* [The task]: Each entry below is to be returned exactly, with any pictures left out.

BEGIN Exercise input

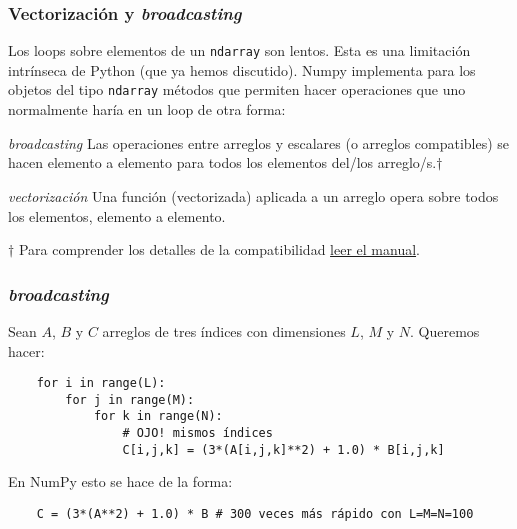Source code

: \documentclass{beamer}
\begin{document}
\begin{frame}[fragile]
    \frametitle{Vectorización y {\em broadcasting}}
    \alert{Los loops sobre elementos de un {\tt ndarray} son lentos.} Esta es una limitación intrínseca de Python 
    (que ya hemos discutido). Numpy implementa para los objetos del tipo {\tt ndarray} métodos que permiten hacer
    operaciones que uno normalmente haría en un loop de otra forma:
    \begin{block}{{\em broadcasting}}
        Las operaciones entre arreglos y escalares (o arreglos compatibles) se hacen elemento a elemento
        para todos los elementos del/los arreglo/s.$\dagger$
    \end{block}
    \begin{block}{{\em vectorización}}
        Una función (vectorizada) aplicada a un arreglo opera sobre todos los elementos, elemento a elemento.
    \end{block}
    $\dagger$ Para comprender los detalles de la compatibilidad
    \href{https://numpy.org/doc/stable/user/basics.broadcasting.html}{leer el manual}.
    \end{frame}

\begin{frame}[fragile]
    \frametitle{{\em broadcasting}}
    Sean $A$, $B$ y $C$ arreglos de tres índices con dimensiones $L$, $M$ y $N$. Queremos hacer:
    \vspace{0.3cm}
    \begin{verbatim}
    for i in range(L):
        for j in range(M):
            for k in range(N):
                # OJO! mismos índices
                C[i,j,k] = (3*(A[i,j,k]**2) + 1.0) * B[i,j,k] 
    \end{verbatim}
    \vspace{0.3cm}
    En NumPy esto se hace de la forma:
    \vspace{0.3cm}
    \begin{verbatim}
    C = (3*(A**2) + 1.0) * B # 300 veces más rápido con L=M=N=100
    \end{verbatim}
    \end{frame}
\end{document}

END Exercise input

* [Task answer]:
Source code

: \documentclass{beamer}
\begin{document}
\begin{frame}[fragile]
    \frametitle{Vectorización y {\em broadcasting}}
    \alert{Los loops sobre elementos de un {\tt ndarray} son lentos.} Esta es una limitación intrínseca de Python 
    (que ya hemos discutido). Numpy implementa para los objetos del tipo {\tt ndarray} métodos que permiten hacer
    operaciones que uno normalmente haría en un loop de otra forma:
    \begin{block}{{\em broadcasting}}
        Las operaciones entre arreglos y escalares (o arreglos compatibles) se hacen elemento a elemento
        para todos los elementos del/los arreglo/s.$\dagger$
    \end{block}
    \begin{block}{{\em vectorización}}
        Una función (vectorizada) aplicada a un arreglo opera sobre todos los elementos, elemento a elemento.
    \end{block}
    $\dagger$ Para comprender los detalles de la compatibilidad
    \href{https://numpy.org/doc/stable/user/basics.broadcasting.html}{leer el manual}.
    \end{frame}

\begin{frame}[fragile]
    \frametitle{{\em broadcasting}}
    Sean $A$, $B$ y $C$ arreglos de tres índices con dimensiones $L$, $M$ y $N$. Queremos hacer:
    \vspace{0.3cm}
    \begin{verbatim}
    for i in range(L):
        for j in range(M):
            for k in range(N):
                # OJO! mismos índices
                C[i,j,k] = (3*(A[i,j,k]**2) + 1.0) * B[i,j,k] 
    \end{verbatim}
    \vspace{0.3cm}
    En NumPy esto se hace de la forma:
    \vspace{0.3cm}
    \begin{verbatim}
    C = (3*(A**2) + 1.0) * B # 300 veces más rápido con L=M=N=100
    \end{verbatim}
    \end{frame}
\end{document}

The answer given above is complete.